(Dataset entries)
——

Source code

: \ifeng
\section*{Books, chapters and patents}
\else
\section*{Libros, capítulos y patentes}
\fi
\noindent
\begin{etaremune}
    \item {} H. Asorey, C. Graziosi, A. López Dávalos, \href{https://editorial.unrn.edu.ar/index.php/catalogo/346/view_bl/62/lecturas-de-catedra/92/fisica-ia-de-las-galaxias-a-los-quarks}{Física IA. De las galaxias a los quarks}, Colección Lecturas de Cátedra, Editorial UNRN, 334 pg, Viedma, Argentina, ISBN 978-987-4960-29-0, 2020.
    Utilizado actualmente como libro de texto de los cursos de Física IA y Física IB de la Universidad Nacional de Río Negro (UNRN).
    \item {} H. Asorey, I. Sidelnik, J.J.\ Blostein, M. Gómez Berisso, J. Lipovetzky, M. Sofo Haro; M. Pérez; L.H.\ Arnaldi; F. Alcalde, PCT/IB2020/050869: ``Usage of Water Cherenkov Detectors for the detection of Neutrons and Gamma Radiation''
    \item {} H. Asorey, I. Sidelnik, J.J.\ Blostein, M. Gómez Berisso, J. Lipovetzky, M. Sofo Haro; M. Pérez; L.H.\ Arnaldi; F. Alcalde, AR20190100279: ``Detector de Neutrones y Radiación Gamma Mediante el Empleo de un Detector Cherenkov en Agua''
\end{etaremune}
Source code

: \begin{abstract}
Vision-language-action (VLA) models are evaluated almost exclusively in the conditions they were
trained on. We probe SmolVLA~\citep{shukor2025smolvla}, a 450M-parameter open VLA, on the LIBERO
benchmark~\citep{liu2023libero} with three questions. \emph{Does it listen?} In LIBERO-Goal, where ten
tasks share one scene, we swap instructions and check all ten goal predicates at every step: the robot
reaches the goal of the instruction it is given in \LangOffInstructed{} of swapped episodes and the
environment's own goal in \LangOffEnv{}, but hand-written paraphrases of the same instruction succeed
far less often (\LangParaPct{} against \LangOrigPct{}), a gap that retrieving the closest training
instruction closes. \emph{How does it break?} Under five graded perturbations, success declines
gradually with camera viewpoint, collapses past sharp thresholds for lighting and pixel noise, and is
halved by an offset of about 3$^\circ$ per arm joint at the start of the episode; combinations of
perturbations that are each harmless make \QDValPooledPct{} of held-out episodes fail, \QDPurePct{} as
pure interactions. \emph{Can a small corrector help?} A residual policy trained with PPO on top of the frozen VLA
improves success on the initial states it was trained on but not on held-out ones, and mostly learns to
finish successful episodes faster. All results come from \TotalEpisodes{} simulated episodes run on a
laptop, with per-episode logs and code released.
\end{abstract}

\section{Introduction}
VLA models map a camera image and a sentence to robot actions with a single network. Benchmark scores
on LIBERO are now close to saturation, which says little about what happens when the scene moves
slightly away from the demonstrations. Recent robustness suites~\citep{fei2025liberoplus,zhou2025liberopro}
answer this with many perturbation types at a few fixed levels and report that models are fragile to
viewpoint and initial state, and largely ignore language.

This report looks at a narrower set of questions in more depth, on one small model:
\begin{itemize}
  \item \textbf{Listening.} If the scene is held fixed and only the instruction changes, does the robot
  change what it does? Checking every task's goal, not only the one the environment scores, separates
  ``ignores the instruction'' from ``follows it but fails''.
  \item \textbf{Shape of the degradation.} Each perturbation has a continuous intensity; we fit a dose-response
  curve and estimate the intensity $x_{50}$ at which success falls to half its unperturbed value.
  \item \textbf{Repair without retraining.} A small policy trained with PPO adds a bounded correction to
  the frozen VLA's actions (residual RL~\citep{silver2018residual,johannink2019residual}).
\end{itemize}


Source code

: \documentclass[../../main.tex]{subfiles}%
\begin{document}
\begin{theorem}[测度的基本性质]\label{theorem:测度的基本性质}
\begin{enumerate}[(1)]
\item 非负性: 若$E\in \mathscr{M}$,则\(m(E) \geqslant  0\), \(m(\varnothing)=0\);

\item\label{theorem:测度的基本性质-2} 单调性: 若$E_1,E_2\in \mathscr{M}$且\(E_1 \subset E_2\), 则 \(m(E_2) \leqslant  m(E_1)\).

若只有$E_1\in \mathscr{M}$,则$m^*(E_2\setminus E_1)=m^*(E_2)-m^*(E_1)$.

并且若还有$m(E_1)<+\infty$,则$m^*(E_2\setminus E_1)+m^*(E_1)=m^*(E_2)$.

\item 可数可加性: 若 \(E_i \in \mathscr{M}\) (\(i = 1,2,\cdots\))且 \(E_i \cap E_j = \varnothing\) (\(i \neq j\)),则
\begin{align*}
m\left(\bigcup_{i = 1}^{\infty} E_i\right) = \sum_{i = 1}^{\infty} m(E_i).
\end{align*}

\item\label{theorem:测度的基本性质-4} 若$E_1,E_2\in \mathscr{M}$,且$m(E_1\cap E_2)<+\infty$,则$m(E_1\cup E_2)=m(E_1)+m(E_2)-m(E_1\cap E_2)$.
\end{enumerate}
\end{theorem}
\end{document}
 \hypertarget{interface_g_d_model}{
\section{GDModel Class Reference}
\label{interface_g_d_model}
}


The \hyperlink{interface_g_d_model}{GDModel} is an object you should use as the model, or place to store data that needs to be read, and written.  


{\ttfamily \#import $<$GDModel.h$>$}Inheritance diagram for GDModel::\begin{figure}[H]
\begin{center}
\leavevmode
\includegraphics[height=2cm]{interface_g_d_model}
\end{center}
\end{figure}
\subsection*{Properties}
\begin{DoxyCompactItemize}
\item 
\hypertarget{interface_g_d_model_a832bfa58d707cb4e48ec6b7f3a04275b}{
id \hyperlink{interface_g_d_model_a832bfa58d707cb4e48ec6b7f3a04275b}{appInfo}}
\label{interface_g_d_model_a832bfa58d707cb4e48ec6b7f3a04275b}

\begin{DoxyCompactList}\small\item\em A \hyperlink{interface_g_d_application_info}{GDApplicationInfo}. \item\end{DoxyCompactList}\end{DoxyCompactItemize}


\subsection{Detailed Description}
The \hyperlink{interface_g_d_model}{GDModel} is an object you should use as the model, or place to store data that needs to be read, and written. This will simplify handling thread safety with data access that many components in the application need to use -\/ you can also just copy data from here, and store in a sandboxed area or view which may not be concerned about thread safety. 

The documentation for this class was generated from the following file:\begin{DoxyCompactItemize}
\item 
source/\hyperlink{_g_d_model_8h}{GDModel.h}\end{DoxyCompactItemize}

——

Until the last line is reached, keep transcribing the data exactly.

• [Response area]:
Source code

: \ifeng
\section*{Books, chapters and patents}
\else
\section*{Libros, capítulos y patentes}
\fi
\noindent
\begin{etaremune}
    \item {} H. Asorey, C. Graziosi, A. López Dávalos, \href{https://editorial.unrn.edu.ar/index.php/catalogo/346/view_bl/62/lecturas-de-catedra/92/fisica-ia-de-las-galaxias-a-los-quarks}{Física IA. De las galaxias a los quarks}, Colección Lecturas de Cátedra, Editorial UNRN, 334 pg, Viedma, Argentina, ISBN 978-987-4960-29-0, 2020.
    Utilizado actualmente como libro de texto de los cursos de Física IA y Física IB de la Universidad Nacional de Río Negro (UNRN).
    \item {} H. Asorey, I. Sidelnik, J.J.\ Blostein, M. Gómez Berisso, J. Lipovetzky, M. Sofo Haro; M. Pérez; L.H.\ Arnaldi; F. Alcalde, PCT/IB2020/050869: ``Usage of Water Cherenkov Detectors for the detection of Neutrons and Gamma Radiation''
    \item {} H. Asorey, I. Sidelnik, J.J.\ Blostein, M. Gómez Berisso, J. Lipovetzky, M. Sofo Haro; M. Pérez; L.H.\ Arnaldi; F. Alcalde, AR20190100279: ``Detector de Neutrones y Radiación Gamma Mediante el Empleo de un Detector Cherenkov en Agua''
\end{etaremune}
Source code

: \begin{abstract}
Vision-language-action (VLA) models are evaluated almost exclusively in the conditions they were
trained on. We probe SmolVLA~\citep{shukor2025smolvla}, a 450M-parameter open VLA, on the LIBERO
benchmark~\citep{liu2023libero} with three questions. \emph{Does it listen?} In LIBERO-Goal, where ten
tasks share one scene, we swap instructions and check all ten goal predicates at every step: the robot
reaches the goal of the instruction it is given in \LangOffInstructed{} of swapped episodes and the
environment's own goal in \LangOffEnv{}, but hand-written paraphrases of the same instruction succeed
far less often (\LangParaPct{} against \LangOrigPct{}), a gap that retrieving the closest training
instruction closes. \emph{How does it break?} Under five graded perturbations, success declines
gradually with camera viewpoint, collapses past sharp thresholds for lighting and pixel noise, and is
halved by an offset of about 3$^\circ$ per arm joint at the start of the episode; combinations of
perturbations that are each harmless make \QDValPooledPct{} of held-out episodes fail, \QDPurePct{} as
pure interactions. \emph{Can a small corrector help?} A residual policy trained with PPO on top of the frozen VLA
improves success on the initial states it was trained on but not on held-out ones, and mostly learns to
finish successful episodes faster. All results come from \TotalEpisodes{} simulated episodes run on a
laptop, with per-episode logs and code released.
\end{abstract}

\section{Introduction}
VLA models map a camera image and a sentence to robot actions with a single network. Benchmark scores
on LIBERO are now close to saturation, which says little about what happens when the scene moves
slightly away from the demonstrations. Recent robustness suites~\citep{fei2025liberoplus,zhou2025liberopro}
answer this with many perturbation types at a few fixed levels and report that models are fragile to
viewpoint and initial state, and largely ignore language.

This report looks at a narrower set of questions in more depth, on one small model:
\begin{itemize}
  \item \textbf{Listening.} If the scene is held fixed and only the instruction changes, does the robot
  change what it does? Checking every task's goal, not only the one the environment scores, separates
  ``ignores the instruction'' from ``follows it but fails''.
  \item \textbf{Shape of the degradation.} Each perturbation has a continuous intensity; we fit a dose-response
  curve and estimate the intensity $x_{50}$ at which success falls to half its unperturbed value.
  \item \textbf{Repair without retraining.} A small policy trained with PPO adds a bounded correction to
  the frozen VLA's actions (residual RL~\citep{silver2018residual,johannink2019residual}).
\end{itemize}


Source code

: \documentclass[../../main.tex]{subfiles}%
\begin{document}
\begin{theorem}[测度的基本性质]\label{theorem:测度的基本性质}
\begin{enumerate}[(1)]
\item 非负性: 若$E\in \mathscr{M}$,则\(m(E) \geqslant  0\), \(m(\varnothing)=0\);

\item\label{theorem:测度的基本性质-2} 单调性: 若$E_1,E_2\in \mathscr{M}$且\(E_1 \subset E_2\), 则 \(m(E_2) \leqslant  m(E_1)\).

若只有$E_1\in \mathscr{M}$,则$m^*(E_2\setminus E_1)=m^*(E_2)-m^*(E_1)$.

并且若还有$m(E_1)<+\infty$,则$m^*(E_2\setminus E_1)+m^*(E_1)=m^*(E_2)$.

\item 可数可加性: 若 \(E_i \in \mathscr{M}\) (\(i = 1,2,\cdots\))且 \(E_i \cap E_j = \varnothing\) (\(i \neq j\)),则
\begin{align*}
m\left(\bigcup_{i = 1}^{\infty} E_i\right) = \sum_{i = 1}^{\infty} m(E_i).
\end{align*}

\item\label{theorem:测度的基本性质-4} 若$E_1,E_2\in \mathscr{M}$,且$m(E_1\cap E_2)<+\infty$,则$m(E_1\cup E_2)=m(E_1)+m(E_2)-m(E_1\cap E_2)$.
\end{enumerate}
\end{theorem}
\end{document}
 \hypertarget{interface_g_d_model}{
\section{GDModel Class Reference}
\label{interface_g_d_model}
}


The \hyperlink{interface_g_d_model}{GDModel} is an object you should use as the model, or place to store data that needs to be read, and written.  


{\ttfamily \#import $<$GDModel.h$>$}Inheritance diagram for GDModel::\begin{figure}[H]
\begin{center}
\leavevmode
\includegraphics[height=2cm]{interface_g_d_model}
\end{center}
\end{figure}
\subsection*{Properties}
\begin{DoxyCompactItemize}
\item 
\hypertarget{interface_g_d_model_a832bfa58d707cb4e48ec6b7f3a04275b}{
id \hyperlink{interface_g_d_model_a832bfa58d707cb4e48ec6b7f3a04275b}{appInfo}}
\label{interface_g_d_model_a832bfa58d707cb4e48ec6b7f3a04275b}

\begin{DoxyCompactList}\small\item\em A \hyperlink{interface_g_d_application_info}{GDApplicationInfo}. \item\end{DoxyCompactList}\end{DoxyCompactItemize}


\subsection{Detailed Description}
The \hyperlink{interface_g_d_model}{GDModel} is an object you should use as the model, or place to store data that needs to be read, and written. This will simplify handling thread safety with data access that many components in the application need to use -\/ you can also just copy data from here, and store in a sandboxed area or view which may not be concerned about thread safety. 

The documentation for this class was generated from the following file:\begin{DoxyCompactItemize}
\item 
source/\hyperlink{_g_d_model_8h}{GDModel.h}\end{DoxyCompactItemize}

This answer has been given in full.